Niech się mury pną do góry
W między czasie wykonałem zabudowę studni tzw szacht , podciągnąłem przewód wody do domu i kiedy przyszła pora- czekaliśmy chwilę na materiał ponieważ budowałem z silki a u nas w regionie mało kto z tego buduje, żeby nie powiedzieć nikt - Pan od koparki do którego dzwoniłem ostatnio i nakierowywałem gdzie ma przyjechać zalapał " a to tam gdzie Pan z silki budował ?" pomijam fakt ,że tynkarze nigdy tego nie tynkowali , elektrycy rzadko albo nigdy na tym nie robili , hydraulicy podobnie , także w mojej okolicy jestem nietypowy żeby nie powiedzieć "dziwny", mniejsza z tym, materiał przyszedł, ale było bardzo dużo popękanych bloczków, średnio 8 -12 na paletę, po reklamacji w hurtowni usłyszałem ,że musi się producent wypowiedzieć na ten temat bo oni nic nie mają do tego , Ja kupowałem od hurtowni zapłaciłem marżę hurtowni za pośrednictwo i teraz ja mam czekać co napisze producent ... Okey :-)
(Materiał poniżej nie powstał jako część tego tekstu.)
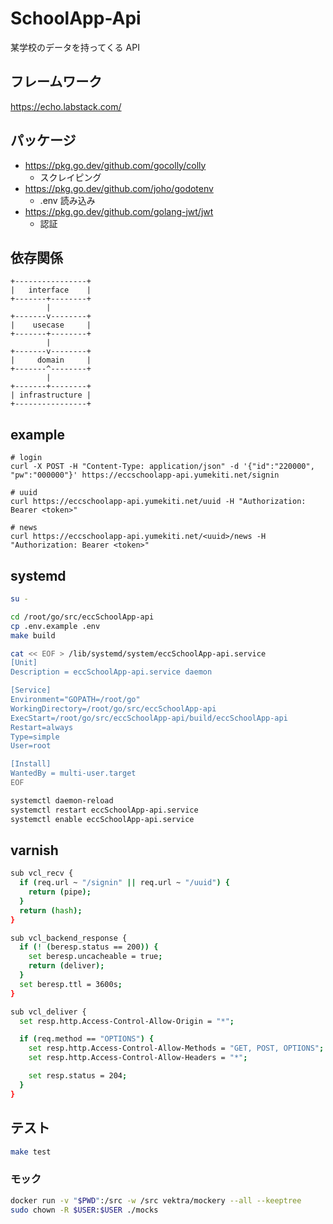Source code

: # SchoolApp-Api

某学校のデータを持ってくる API

## フレームワーク

https://echo.labstack.com/

## パッケージ

- https://pkg.go.dev/github.com/gocolly/colly
  - スクレイピング
- https://pkg.go.dev/github.com/joho/godotenv
  - .env 読み込み
- https://pkg.go.dev/github.com/golang-jwt/jwt
  - 認証

## 依存関係

```
+----------------+
|   interface    |
+-------+--------+
        |
+-------v--------+
|    usecase     |
+-------+--------+
        |
+-------v--------+
|     domain     |
+-------^--------+
        |
+-------+--------+
| infrastructure |
+----------------+
```

## example

```shell
# login
curl -X POST -H "Content-Type: application/json" -d '{"id":"220000", "pw":"000000"}' https://eccschoolapp-api.yumekiti.net/signin

# uuid
curl https://eccschoolapp-api.yumekiti.net/uuid -H "Authorization: Bearer <token>"

# news
curl https://eccschoolapp-api.yumekiti.net/<uuid>/news -H "Authorization: Bearer <token>"
```

## systemd

```sh
su -

cd /root/go/src/eccSchoolApp-api
cp .env.example .env
make build

cat << EOF > /lib/systemd/system/eccSchoolApp-api.service
[Unit]
Description = eccSchoolApp-api.service daemon

[Service]
Environment="GOPATH=/root/go"
WorkingDirectory=/root/go/src/eccSchoolApp-api
ExecStart=/root/go/src/eccSchoolApp-api/build/eccSchoolApp-api
Restart=always
Type=simple
User=root

[Install]
WantedBy = multi-user.target
EOF

systemctl daemon-reload
systemctl restart eccSchoolApp-api.service
systemctl enable eccSchoolApp-api.service
```

## varnish

```sh
sub vcl_recv {
  if (req.url ~ "/signin" || req.url ~ "/uuid") {
    return (pipe);
  }
  return (hash);
}

sub vcl_backend_response {
  if (! (beresp.status == 200)) {
    set beresp.uncacheable = true;
    return (deliver);
  }
  set beresp.ttl = 3600s;
}

sub vcl_deliver {
  set resp.http.Access-Control-Allow-Origin = "*";

  if (req.method == "OPTIONS") {
    set resp.http.Access-Control-Allow-Methods = "GET, POST, OPTIONS";
    set resp.http.Access-Control-Allow-Headers = "*";

    set resp.status = 204;
  }
}
```

## テスト

```sh
make test
```

### モック
  
```sh
docker run -v "$PWD":/src -w /src vektra/mockery --all --keeptree
sudo chown -R $USER:$USER ./mocks
```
Zaznaczę że tylko pierwsze etapy budowy miały negatywne aspekty , które nauczyły mnie jak dalej rozmawiać z ludźmi i w jaki sposób dobierać sobie i wykonawców i sprzedawców także myslę że warto doczytac moje przygody do końca :-)
Moja reklamacja okazała się podstawna i wymieniono mi wszystkie popękane bloczki , ponieważ silka jest twarda to w transporcie podczas przerzucania łatwiej niż BK ulega spękaniom , mimo iż jest o wiele odporniejsza na obciążenia statyczne.